--- Excerpted records Enclosed Below ---

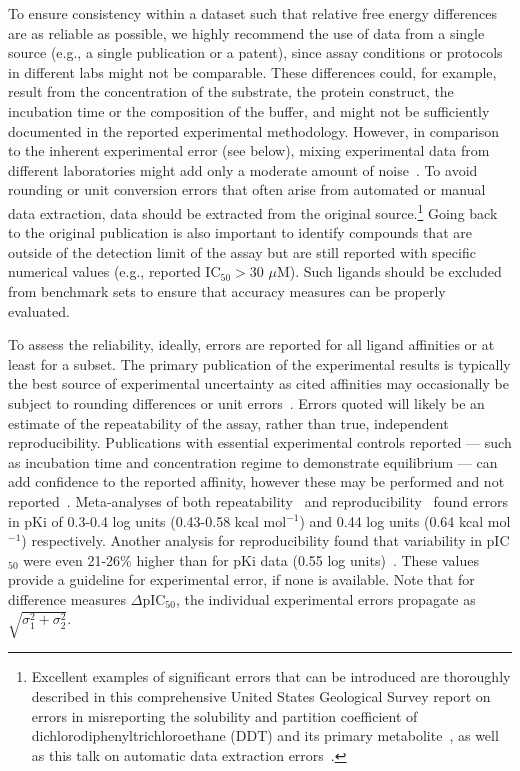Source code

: \documentclass[9pt,bestpractices]{livecoms}
\begin{document}
To ensure consistency within a dataset such that relative free energy differences are as reliable as possible, we highly recommend the use of data from a single source (e.g., a single publication or a patent), since assay conditions or protocols in different labs might not be comparable. 
These differences could, for example, result from the concentration of the substrate, the protein construct, the incubation time or the composition of the buffer, and might not be sufficiently documented in the reported experimental methodology. However, in comparison to the inherent experimental error (see below), mixing experimental data from different laboratories might add only a moderate amount of noise~\cite{kalliokoski_comparability_2013}.
To avoid rounding or unit conversion errors that often arise from automated or manual data extraction, data should be extracted from the original source.\footnote{Excellent examples of significant errors that can be introduced are thoroughly described in this comprehensive United States Geological Survey report on errors in misreporting the solubility and partition coefficient of dichlorodiphenyltrichloroethane (DDT) and its primary metabolite~\cite{pontolillo2001search}, as well as this talk on automatic data extraction errors~\cite{daga_pankaj_r_2019_3445476}.}
Going back to the original publication is also important to identify compounds that are outside of the detection limit of the assay but are still reported with specific numerical values (e.g., reported IC$_{50} > 30 \,\,\mu$M). Such ligands should be excluded from benchmark sets to ensure that accuracy measures can be properly evaluated.

To assess the reliability, ideally, errors are reported for all ligand affinities or at least for a subset. The primary publication of the experimental results is typically the best source of experimental uncertainty as cited affinities may occasionally be subject to rounding differences or unit errors~\cite{kramer2012experimental}. Errors quoted will likely be an estimate of the repeatability of the assay, rather than true, independent reproducibility. Publications with essential experimental controls reported --- such as incubation time and concentration regime to demonstrate equilibrium --- can add confidence to the reported affinity, however these may be performed and not reported~\cite{jarmoskaite2020measure}. Meta-analyses of both repeatability~\cite{sheridan2020experimental} and reproducibility~\cite{kramer2012experimental} found errors in pKi of 0.3-0.4 log units (0.43-0.58 kcal mol$^{-1}$) and 0.44 log units (0.64 kcal mol$^{-1}$) respectively.  Another analysis for reproducibility found that variability in pIC$_{50}$ were even 21-26\% higher than for pKi data (0.55 log units)~\cite{kalliokoski_comparability_2013}. These values provide a guideline for experimental error, if none is available. Note that for difference measures $\Delta $pIC$_{50}$, the individual experimental errors propagate as $\sqrt{\sigma_1^2+\sigma_2^2}$.
\end{document}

--- End of Enclosed Excerpted records ---

▶ [Task objective]:
Scan the lines above, and whenever one holds the string "ensure", copy it.

▶ [Response below]:
To ensure consistency within a dataset such that relative free energy differences are as reliable as possible, we highly recommend the use of data from a single source (e.g., a single publication or a patent), since assay conditions or protocols in different labs might not be comparable. 
Going back to the original publication is also important to identify compounds that are outside of the detection limit of the assay but are still reported with specific numerical values (e.g., reported IC$_{50} > 30 \,\,\mu$M). Such ligands should be excluded from benchmark sets to ensure that accuracy measures can be properly evaluated.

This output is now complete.